INSTRUCTIONS FOR THE TASK -
Go through the entries below and work out how many lines include "marcação". Answer with the number only.
------------
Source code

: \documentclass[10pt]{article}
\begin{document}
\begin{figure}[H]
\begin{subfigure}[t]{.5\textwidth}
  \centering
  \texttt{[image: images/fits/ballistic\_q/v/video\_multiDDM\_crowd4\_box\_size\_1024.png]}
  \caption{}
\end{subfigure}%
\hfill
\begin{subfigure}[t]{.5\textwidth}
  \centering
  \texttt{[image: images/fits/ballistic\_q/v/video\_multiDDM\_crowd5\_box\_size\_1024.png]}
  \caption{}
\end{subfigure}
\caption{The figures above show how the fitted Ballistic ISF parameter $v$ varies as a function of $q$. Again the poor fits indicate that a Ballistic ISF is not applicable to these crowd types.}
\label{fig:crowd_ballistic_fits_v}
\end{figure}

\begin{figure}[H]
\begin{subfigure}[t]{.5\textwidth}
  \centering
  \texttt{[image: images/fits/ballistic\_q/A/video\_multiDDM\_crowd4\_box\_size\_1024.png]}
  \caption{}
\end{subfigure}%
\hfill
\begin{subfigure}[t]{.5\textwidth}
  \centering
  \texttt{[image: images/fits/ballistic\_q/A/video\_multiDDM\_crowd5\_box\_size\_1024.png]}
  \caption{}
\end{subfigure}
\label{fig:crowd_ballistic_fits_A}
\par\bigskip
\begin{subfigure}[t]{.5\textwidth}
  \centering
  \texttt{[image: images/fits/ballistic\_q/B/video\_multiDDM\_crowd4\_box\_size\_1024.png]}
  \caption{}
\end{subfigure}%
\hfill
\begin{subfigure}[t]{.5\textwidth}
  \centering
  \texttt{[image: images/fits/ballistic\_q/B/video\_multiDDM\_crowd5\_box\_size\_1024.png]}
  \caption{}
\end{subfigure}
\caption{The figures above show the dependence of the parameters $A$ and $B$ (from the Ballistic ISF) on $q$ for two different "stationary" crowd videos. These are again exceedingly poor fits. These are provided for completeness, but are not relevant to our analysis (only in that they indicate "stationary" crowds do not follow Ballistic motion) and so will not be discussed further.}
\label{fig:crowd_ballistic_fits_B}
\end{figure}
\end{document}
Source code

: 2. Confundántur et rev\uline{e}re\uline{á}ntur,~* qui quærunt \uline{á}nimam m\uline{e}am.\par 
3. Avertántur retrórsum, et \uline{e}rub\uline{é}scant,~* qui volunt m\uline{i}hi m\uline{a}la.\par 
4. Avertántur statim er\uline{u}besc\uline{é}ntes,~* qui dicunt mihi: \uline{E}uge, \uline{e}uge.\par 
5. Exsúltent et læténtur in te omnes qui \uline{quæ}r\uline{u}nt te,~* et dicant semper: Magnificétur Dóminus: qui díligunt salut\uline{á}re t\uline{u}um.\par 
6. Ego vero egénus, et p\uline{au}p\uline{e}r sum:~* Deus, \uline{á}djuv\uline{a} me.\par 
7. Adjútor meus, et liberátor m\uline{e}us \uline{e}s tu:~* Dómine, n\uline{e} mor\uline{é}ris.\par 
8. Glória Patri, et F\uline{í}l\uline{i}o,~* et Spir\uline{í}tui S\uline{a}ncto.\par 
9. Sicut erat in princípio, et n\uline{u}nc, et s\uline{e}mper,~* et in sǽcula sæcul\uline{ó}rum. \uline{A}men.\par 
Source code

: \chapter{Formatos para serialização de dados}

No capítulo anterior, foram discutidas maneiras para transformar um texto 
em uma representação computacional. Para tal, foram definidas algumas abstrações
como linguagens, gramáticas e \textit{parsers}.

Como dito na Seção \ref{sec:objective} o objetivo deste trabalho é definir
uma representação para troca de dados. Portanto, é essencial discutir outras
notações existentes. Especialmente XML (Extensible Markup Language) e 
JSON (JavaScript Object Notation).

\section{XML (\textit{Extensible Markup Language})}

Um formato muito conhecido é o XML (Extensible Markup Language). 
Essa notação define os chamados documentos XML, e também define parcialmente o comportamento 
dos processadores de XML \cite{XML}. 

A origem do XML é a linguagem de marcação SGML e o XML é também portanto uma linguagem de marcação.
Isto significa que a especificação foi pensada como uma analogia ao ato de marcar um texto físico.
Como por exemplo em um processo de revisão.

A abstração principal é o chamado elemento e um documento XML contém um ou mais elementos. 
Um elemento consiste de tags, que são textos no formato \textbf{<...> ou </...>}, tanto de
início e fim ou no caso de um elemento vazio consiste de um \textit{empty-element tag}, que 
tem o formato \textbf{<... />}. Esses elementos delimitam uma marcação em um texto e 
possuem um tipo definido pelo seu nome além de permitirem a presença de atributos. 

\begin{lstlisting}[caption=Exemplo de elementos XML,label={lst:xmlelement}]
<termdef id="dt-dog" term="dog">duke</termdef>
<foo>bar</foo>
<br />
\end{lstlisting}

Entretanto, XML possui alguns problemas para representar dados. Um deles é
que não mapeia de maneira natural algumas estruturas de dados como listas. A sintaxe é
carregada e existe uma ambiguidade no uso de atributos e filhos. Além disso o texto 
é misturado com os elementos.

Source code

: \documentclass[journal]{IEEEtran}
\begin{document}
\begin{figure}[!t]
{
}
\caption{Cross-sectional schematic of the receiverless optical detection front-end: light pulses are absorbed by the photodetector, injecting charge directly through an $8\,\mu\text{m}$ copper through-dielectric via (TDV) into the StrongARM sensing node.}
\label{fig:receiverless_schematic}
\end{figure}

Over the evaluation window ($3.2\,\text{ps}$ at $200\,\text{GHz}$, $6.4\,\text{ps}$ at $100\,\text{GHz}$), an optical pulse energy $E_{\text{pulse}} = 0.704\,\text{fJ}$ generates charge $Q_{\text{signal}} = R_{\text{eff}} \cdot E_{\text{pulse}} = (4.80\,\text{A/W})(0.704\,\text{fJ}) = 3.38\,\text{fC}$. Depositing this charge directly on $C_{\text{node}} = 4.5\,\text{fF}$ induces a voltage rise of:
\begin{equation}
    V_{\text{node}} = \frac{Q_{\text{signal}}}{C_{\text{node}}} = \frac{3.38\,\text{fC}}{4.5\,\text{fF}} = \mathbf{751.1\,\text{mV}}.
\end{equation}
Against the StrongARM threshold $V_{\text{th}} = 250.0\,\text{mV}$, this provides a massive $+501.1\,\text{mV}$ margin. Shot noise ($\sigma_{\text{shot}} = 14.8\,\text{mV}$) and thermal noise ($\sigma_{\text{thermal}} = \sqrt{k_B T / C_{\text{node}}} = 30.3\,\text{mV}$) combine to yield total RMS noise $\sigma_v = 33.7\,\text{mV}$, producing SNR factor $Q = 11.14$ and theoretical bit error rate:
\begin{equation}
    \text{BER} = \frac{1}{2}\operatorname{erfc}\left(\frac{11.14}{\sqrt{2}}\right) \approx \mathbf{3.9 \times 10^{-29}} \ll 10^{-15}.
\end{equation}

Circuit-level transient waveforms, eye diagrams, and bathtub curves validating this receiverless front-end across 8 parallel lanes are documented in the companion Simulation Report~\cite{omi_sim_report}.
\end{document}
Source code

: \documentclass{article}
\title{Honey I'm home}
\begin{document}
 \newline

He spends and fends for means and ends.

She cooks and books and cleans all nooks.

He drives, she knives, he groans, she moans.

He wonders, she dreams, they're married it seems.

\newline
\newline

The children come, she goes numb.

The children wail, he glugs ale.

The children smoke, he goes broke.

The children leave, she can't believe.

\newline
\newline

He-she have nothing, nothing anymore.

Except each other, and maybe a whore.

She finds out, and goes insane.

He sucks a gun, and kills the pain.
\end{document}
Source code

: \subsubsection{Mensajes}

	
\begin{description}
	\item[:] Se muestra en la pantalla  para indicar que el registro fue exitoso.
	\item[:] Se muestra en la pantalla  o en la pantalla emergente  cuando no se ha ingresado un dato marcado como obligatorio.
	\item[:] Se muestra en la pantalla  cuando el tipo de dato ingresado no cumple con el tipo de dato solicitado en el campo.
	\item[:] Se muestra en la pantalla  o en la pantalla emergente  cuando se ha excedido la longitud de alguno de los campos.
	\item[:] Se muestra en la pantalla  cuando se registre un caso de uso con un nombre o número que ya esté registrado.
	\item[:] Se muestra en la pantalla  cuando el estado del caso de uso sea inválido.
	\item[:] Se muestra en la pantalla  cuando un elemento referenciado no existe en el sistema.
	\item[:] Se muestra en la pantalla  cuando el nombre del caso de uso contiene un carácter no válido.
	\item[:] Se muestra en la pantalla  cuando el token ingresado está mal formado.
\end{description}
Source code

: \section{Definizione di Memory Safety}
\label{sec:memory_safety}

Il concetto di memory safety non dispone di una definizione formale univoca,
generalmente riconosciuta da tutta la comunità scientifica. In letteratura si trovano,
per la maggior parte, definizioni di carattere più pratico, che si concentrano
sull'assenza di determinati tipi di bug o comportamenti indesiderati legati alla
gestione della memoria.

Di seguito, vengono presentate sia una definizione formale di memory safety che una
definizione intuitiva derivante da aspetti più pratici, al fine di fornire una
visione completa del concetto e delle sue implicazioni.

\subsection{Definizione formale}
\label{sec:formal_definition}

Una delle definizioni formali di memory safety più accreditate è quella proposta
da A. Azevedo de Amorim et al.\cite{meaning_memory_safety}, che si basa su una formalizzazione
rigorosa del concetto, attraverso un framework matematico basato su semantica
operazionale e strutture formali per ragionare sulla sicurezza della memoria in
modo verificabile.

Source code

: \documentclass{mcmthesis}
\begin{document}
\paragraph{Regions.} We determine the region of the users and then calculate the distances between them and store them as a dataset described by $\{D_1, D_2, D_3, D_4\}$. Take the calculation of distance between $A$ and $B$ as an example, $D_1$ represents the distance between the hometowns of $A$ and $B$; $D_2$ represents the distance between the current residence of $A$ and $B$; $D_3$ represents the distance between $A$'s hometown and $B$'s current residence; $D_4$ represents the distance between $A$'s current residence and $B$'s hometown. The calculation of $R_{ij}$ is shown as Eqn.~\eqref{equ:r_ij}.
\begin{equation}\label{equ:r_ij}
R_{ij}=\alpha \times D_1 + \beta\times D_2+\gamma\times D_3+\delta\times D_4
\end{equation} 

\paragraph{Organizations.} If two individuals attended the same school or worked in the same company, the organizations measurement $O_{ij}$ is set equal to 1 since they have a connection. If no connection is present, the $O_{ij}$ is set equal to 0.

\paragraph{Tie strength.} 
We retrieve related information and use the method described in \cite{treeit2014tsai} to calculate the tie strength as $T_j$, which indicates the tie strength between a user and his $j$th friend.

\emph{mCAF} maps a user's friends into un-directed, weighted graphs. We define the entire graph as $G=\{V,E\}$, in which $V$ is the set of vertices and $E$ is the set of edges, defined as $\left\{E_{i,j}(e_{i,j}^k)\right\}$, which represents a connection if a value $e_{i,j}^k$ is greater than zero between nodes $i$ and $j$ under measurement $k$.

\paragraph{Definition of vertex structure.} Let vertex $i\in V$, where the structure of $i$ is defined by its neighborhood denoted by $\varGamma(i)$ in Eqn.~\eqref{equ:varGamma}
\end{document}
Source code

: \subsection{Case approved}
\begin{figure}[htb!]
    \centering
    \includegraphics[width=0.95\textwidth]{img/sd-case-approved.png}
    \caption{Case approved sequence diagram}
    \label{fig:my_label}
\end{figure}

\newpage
------------
SOLUTION FOR THIS EXERCISE -
2